Start of MATERIALS PROVIDED

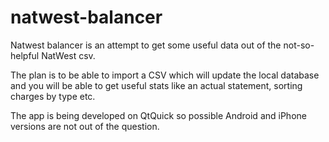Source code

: natwest-balancer
================

Natwest balancer is an attempt to get some useful data out of the not-so-helpful NatWest csv.

The plan is to be able to import a CSV which will update the local database and you will be able to get useful stats like an actual statement, sorting charges by type etc.

The app is being developed on QtQuick so possible Android and iPhone versions are not out of the question.
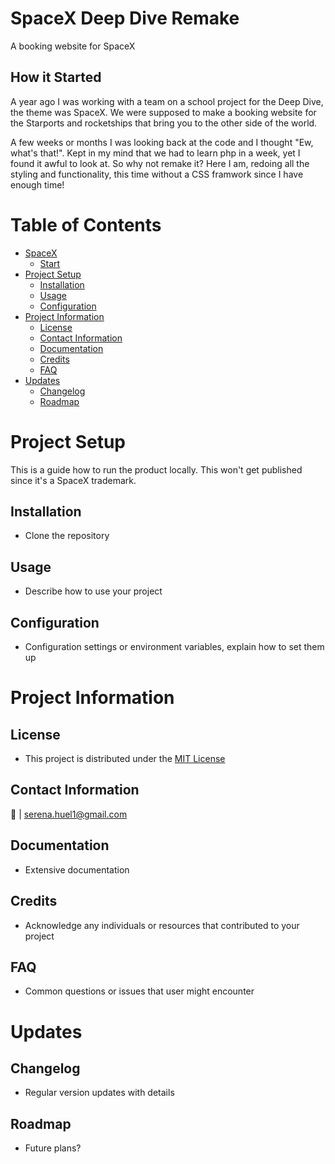 # SpaceX Deep Dive Remake
A booking website for SpaceX

## How it Started
A year ago I was working with a team on a school project for the Deep Dive, the theme was SpaceX. We were supposed to make a booking website for the Starports and rocketships that bring you to the other side of the world.

A few weeks or months I was looking back at the code and I thought "Ew, what's that!". Kept in my mind that we had to learn php in a week, yet I found it awful to look at. So why not remake it? Here I am, redoing all the styling and functionality, this time without a CSS framwork since I have enough time!


# Table of Contents

- [SpaceX](#spacex-deep-dive-remake)
  - [Start](#how-it-started)
- [Project Setup](#project-setup)
  - [Installation](#installation)
  - [Usage](#usage)
  - [Configuration](#configuration)
- [Project Information](#project-information)
  - [License](#license)
  - [Contact Information](#contact-information)
  - [Documentation](#documentation)
  - [Credits](#credits)
  - [FAQ](#faq)
- [Updates](#updates)
  - [Changelog](#changelog)
  - [Roadmap](#roadmap)


# Project Setup
This is a guide how to run the product locally. This won't get published since it's a SpaceX trademark.

## Installation
- Clone the repository

## Usage
- Describe how to use your project

## Configuration
- Configuration settings or environment variables, explain how to set them up


# Project Information

## License
- This project is distributed under the [MIT License](LICENSE.md)

## Contact Information
📧 | serena.huel1@gmail.com 

## Documentation
- Extensive documentation

## Credits
- Acknowledge any individuals or resources that contributed to your project

## FAQ
- Common questions or issues that user might encounter


# Updates

## Changelog 
- Regular version updates with details

## Roadmap 
- Future plans?
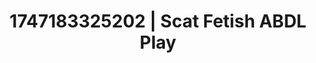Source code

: ---
categories:
- Cuckold kink
- Softcore surrealism
- Sensual slow talk
- Dreamy pleasure
- POV erotica
image: /assets/images/1747183325202.webp
layout: post
seo:
  description: Featured content with artistic Scat Fetish, ABDL Play. HD images available.
  keywords: Scat Fetish, ABDL Play
  og_image: /assets/images/1747183325202.webp
  schema_type: VisualArtwork
tags:
- ABDL Play
- Scat Fetish
- '#1747183325202'
title: 1747183325202 | Scat Fetish ABDL Play
---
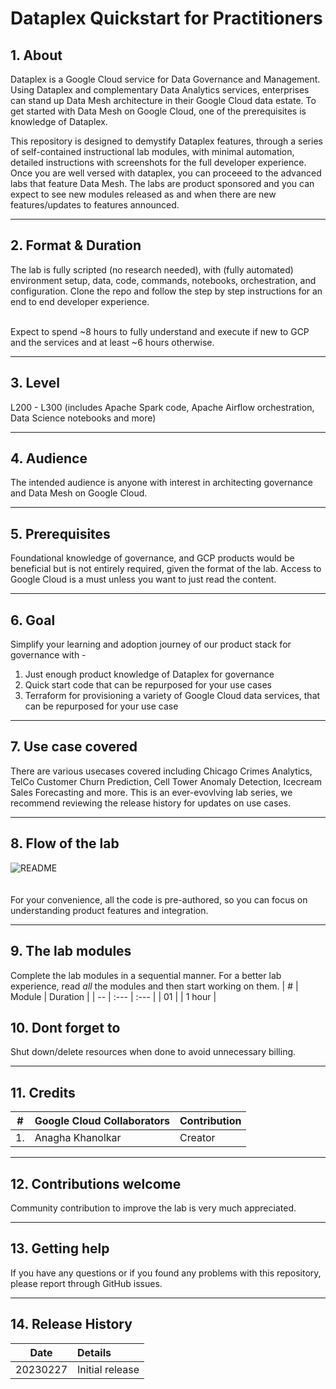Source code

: # Dataplex Quickstart for Practitioners

## 1. About

Dataplex is a Google Cloud service for Data Governance and Management. Using Dataplex and complementary Data Analytics services, enterprises can stand up Data Mesh architecture in their Google Cloud data estate. To get started with Data Mesh on Google Cloud, one of the prerequisites is knowledge of Dataplex.<br>

This repository is designed to demystify Dataplex features, through a series of self-contained instructional lab modules, with minimal automation, detailed instructions with screenshots for the full developer experience. Once you are well versed with dataplex, you can proceeed to the advanced labs that feature Data Mesh. The labs are product sponsored and you can expect to see new modules released as and when there are new features/updates to features announced.

<hr>

## 2. Format & Duration
The lab is fully scripted (no research needed), with (fully automated) environment setup, data, code, commands, notebooks, orchestration, and configuration. Clone the repo and follow the step by step instructions for an end to end developer experience. <br><br>

Expect to spend ~8 hours to fully understand and execute if new to GCP and the services and at least ~6 hours otherwise.

<hr>

## 3. Level
L200 - L300 (includes Apache Spark code, Apache Airflow orchestration, Data Science notebooks and more)

<hr>

## 4. Audience
The intended audience is anyone with interest in architecting governance and Data Mesh on Google Cloud.

<hr>

## 5. Prerequisites
Foundational knowledge of governance, and GCP products would be beneficial but is not entirely required, given the format of the lab. Access to Google Cloud is a must unless you want to just read the content.

<hr>

## 6. Goal
Simplify your learning and adoption journey of our product stack for governance with - <br> 
1. Just enough product knowledge of Dataplex for governance<br>
2. Quick start code that can be repurposed for your use cases<br>
3. Terraform for provisioning a variety of Google Cloud data services, that can be repurposed for your use case<br>

<hr>

## 7. Use case covered
There are various usecases covered including Chicago Crimes Analytics, TelCo Customer Churn Prediction, Cell Tower Anomaly Detection, Icecream Sales Forecasting and more. This is an ever-evovlving lab series, we recommend reviewing the release history for updates on use cases.

<hr>

## 8. Flow of the lab

![README](06-images/landing-page-01.png)   
<br><br>
For your convenience, all the code is pre-authored, so you can focus on understanding product features and integration.

<hr>

## 9. The lab modules
Complete the lab modules in a sequential manner. For a better lab experience, read *all* the modules and then start working on them.
| # | Module | Duration | 
| -- | :--- | :--- |
| 01 |  | 1 hour |

## 10. Dont forget to 
Shut down/delete resources when done to avoid unnecessary billing.

<hr>

## 11. Credits
| # | Google Cloud Collaborators | Contribution  | 
| -- | :--- | :--- |
| 1. | Anagha Khanolkar | Creator |



<hr>

## 12. Contributions welcome
Community contribution to improve the lab is very much appreciated. <br>

<hr>

## 13. Getting help
If you have any questions or if you found any problems with this repository, please report through GitHub issues.

<hr>

## 14. Release History
| Date | Details | 
| -- | :--- | 
| 20230227 |  Initial release |




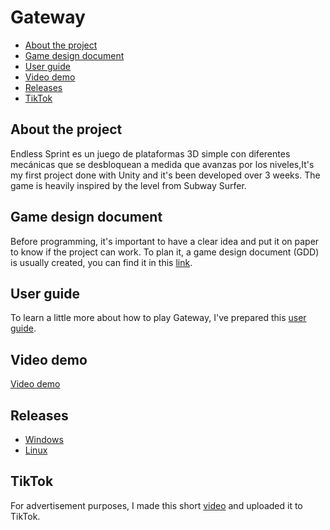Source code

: # Gateway
* [About the project](#about-the-project)
* [Game design document](#game-design-document)
* [User guide](#user-guide)
* [Video demo](#video-demo)
* [Releases](#releases)
* [TikTok](#tiktok)

## About the project
Endless Sprint es un juego de plataformas 3D simple con diferentes mecánicas que se desbloquean a medida que avanzas por los niveles,It's my first project done with Unity and it's been developed over 3 weeks. The game is heavily inspired by the level from
Subway Surfer.

## Game design document
Before programming, it's important to have a clear idea and put it on paper to know if the project can work.
To plan it, a game design document (GDD) is usually created, you can find it in this [link](https://docs.google.com/document/d/1Sn1yyXj_zRRQs_-lQLo9g0iaxPgRMfY6zp2QuZtwxUg/edit?usp=sharing).

## User guide
To learn a little more about how to play Gateway, I've prepared this [user guide](https://docs.google.com/document/d/1xX5tgvdZH4XOAxyChvNm3GN2AJuCp8Z9SMoxh_8uIZA/edit?usp=sharing).

## Video demo
[Video demo](https://drive.google.com/file/d/1O6e_0LFa3nRgI_HUns5qlZgJI3krWJYv/view?usp=sharing)

## Releases
- [Windows](https://drive.google.com/file/d/18jR-ELA9TG2CpcQyncO88V5MTWszCa9j/view?usp=sharing)
- [Linux](https://drive.google.com/file/d/1IEzDD5-isuwWEAA3N9IkssdMVI_COzzu/view?usp=sharing)

## TikTok
For advertisement purposes, I made this short [video](https://vm.tiktok.com/ZGeVS3Wh5/) and uploaded it to TikTok.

End of MATERIALS PROVIDED

> [TRY IT]: Copy only this from above: the line containing "- Future plans?", the line containing "keywords: Scat Fetish, ABDL Play", and all lines between, printed exactly. Leave out the pictures.

> [EXERCISE ANSWER]:
- Future plans?
Source code

: ---
categories:
- Cuckold kink
- Softcore surrealism
- Sensual slow talk
- Dreamy pleasure
- POV erotica
image: /assets/images/1747183325202.webp
layout: post
seo:
  description: Featured content with artistic Scat Fetish, ABDL Play. HD images available.
  keywords: Scat Fetish, ABDL Play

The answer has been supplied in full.